The A compartment is generally characterized by high transcriptional activity. Yet, genes within this compartment show considerable expression variability and many of them are not expressed at any detectable level. Our next analysis thus focused on genes within the A compartment and examined the relationship between the extent of chromatin interactions at promoter regions and gene expression level. In this analysis, we first used promoter–enhancer interactions inferred from Hi–C data by the PSYCHIC tool [16]. We expected that, per cell type, promoters of highly expressed genes would show stronger engagement in chromatin interactions than promoters of lowly expressed genes. Indeed, in all five cell lines that we tested, we found a significant positive association between the number of interactions in which a promoter is involved and the gene’s expression level (Fig. 4a, b; Additional file 2: Fig. S6A-B). We next applied a similar test, but this time using experimental promoter interactions derived from ChIA-PET data for RNA polymerase II in three cell lines (K562, GM12878 and MCF7). Here too, for all three cell lines examined, we found a highly significant positive association between extent of promoter interactions and gene expression level (Fig. 4c, d; Additional file 2: Fig. S6C, D).

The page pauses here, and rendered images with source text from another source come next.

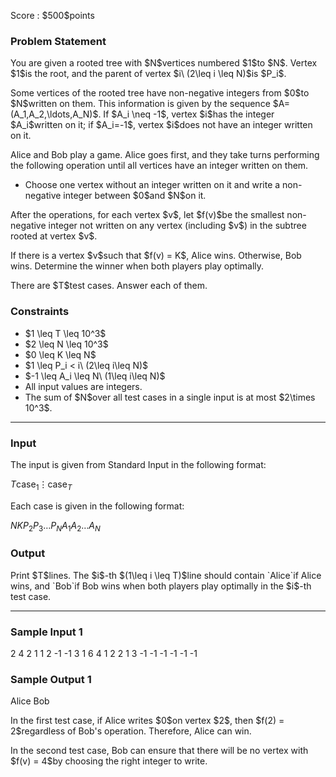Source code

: 
<div>

<span>

<span>

<p>
Score : $500$points
</p>

<div>

<section>

### **Problem Statement**

<p>
You are given a rooted tree with $N$vertices numbered $1$to $N$. Vertex $1$is the root, and the parent of vertex $i\ (2\leq i \leq N)$is $P_i$.
</p>

<p>
Some vertices of the rooted tree have non-negative integers from $0$to $N$written on them. This information is given by the sequence $A=(A_1,A_2,\ldots,A_N)$. If $A_i \neq -1$, vertex $i$has the integer $A_i$written on it; if $A_i=-1$, vertex $i$does not have an integer written on it.
</p>

<p>
Alice and Bob play a game. Alice goes first, and they take turns performing the following operation until all vertices have an integer written on them.
</p>

<ul>

<li>
Choose one vertex without an integer written on it and write a non-negative integer between $0$and $N$on it.
</li>

</ul>

<p>
After the operations, for each vertex $v$, let $f(v)$be the smallest non-negative integer not written on any vertex (including $v$) in the subtree rooted at vertex $v$.
</p>

<p>
If there is a vertex $v$such that $f(v) = K$, Alice wins. Otherwise, Bob wins. Determine the winner when both players play optimally.
</p>

<p>
There are $T$test cases. Answer each of them.
</p>

</section>

</div>

<div>

<section>

### **Constraints**

<ul>

<li>
$1 \leq T \leq 10^3$
</li>

<li>
$2 \leq N \leq 10^3$
</li>

<li>
$0 \leq K \leq N$
</li>

<li>
$1 \leq P_i < i\ (2\leq i\leq N)$
</li>

<li>
$-1 \leq A_i \leq N\ (1\leq i\leq N)$
</li>

<li>
All input values are integers.
</li>

<li>
The sum of $N$over all test cases in a single input is at most $2\times 10^3$.
</li>

</ul>

</section>

</div>

---

<div>

<div>

<section>

### **Input**

<p>
The input is given from Standard Input in the following format:
</p>

<div>

$T$$\mathrm{case}_1$$\vdots$$\mathrm{case}_T$
</div>

<p>
Each case is given in the following format:
</p>

<div>

$N$$K$$P_2$$P_3$$\ldots$$P_N$$A_1$$A_2$$\ldots$$A_N$
</div>

</section>

</div>

<div>

<section>

### **Output**

<p>
Print $T$lines. The $i$-th $(1\leq i \leq T)$line should contain `Alice`if Alice wins, and `Bob`if Bob wins when both players play optimally in the $i$-th test case.
</p>

</section>

</div>

</div>

---

<div>

<section>

### **Sample Input 1**

<div>

2
4 2
1 1 2
-1 -1 3 1
6 4
1 2 2 1 3
-1 -1 -1 -1 -1 -1

</div>

</section>

</div>

<div>

<section>

### **Sample Output 1**

<div>

Alice
Bob

</div>

<p>
In the first test case, if Alice writes $0$on vertex $2$, then $f(2) = 2$regardless of Bob's operation. Therefore, Alice can win.
</p>

<p>
In the second test case, Bob can ensure that there will be no vertex with $f(v) = 4$by choosing the right integer to write.
</p>

</section>

</div>

</span>

</span>

</div>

A caveat of this analysis using RNA PolII ChIA-PET is that PolII signal at promoters is correlated with expression level and this effect could confound the estimation of the number of chromatin interactions in which the promoter is involved. We repeated this analysis using CTCF ChIA-PET data in GM12878 cell line [17]. Interestingly, while promoters involved in chromatin interactions showed significantly higher expression than those that were not involved, promoters that were involved in multiple CTCF interactions had slightly lower expression than those involved in a single interaction (Fig. 4e), indicating that there is no simple relationship within the A compartment between the number of chromatin interactions a promoter is engaged with and its level of transcriptional activity.
Fig. 4
Fig. 4

Gene expression levels versus promoter interactions in the A compartment. a Genes in compartment A were partitioned into three groups according to their expression levels. For each group, the distribution of genes over bins of number of promoter interactions, inferred from Hi–C data, is shown. p value was calculated using Wilcoxon’s test comparing the distributions in the least and most abundant expression groups. b Genes in compartment A were partitioned into three groups according to the number of interactions their promoters are engaged in, and the distributions of gene expression levels were compared (p value is for Wilcoxon’s test comparing the group of genes with 0 interactions to the genes with at least one interaction). c, d The same analysis as in B and A, respectively, but here using promoter interactions derived from RNA PolII ChIA-PET data in the GM12878 cell line. e The same analysis as in d, but using CTCF ChIA-PET data (in GM12878)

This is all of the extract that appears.